**WHAT IS NEEDED**
Every entry in this listing should be written out exactly.

**SUPPLIED MATERIAL**
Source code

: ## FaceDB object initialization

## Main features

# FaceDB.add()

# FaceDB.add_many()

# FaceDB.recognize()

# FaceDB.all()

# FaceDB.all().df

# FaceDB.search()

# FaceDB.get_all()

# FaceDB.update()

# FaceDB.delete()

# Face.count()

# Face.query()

**ANSWER AREA**
Source code

: ## FaceDB object initialization

## Main features

# FaceDB.add()

# FaceDB.add_many()

# FaceDB.recognize()

# FaceDB.all()

# FaceDB.all().df

# FaceDB.search()

# FaceDB.get_all()

# FaceDB.update()

# FaceDB.delete()

# Face.count()

# Face.query()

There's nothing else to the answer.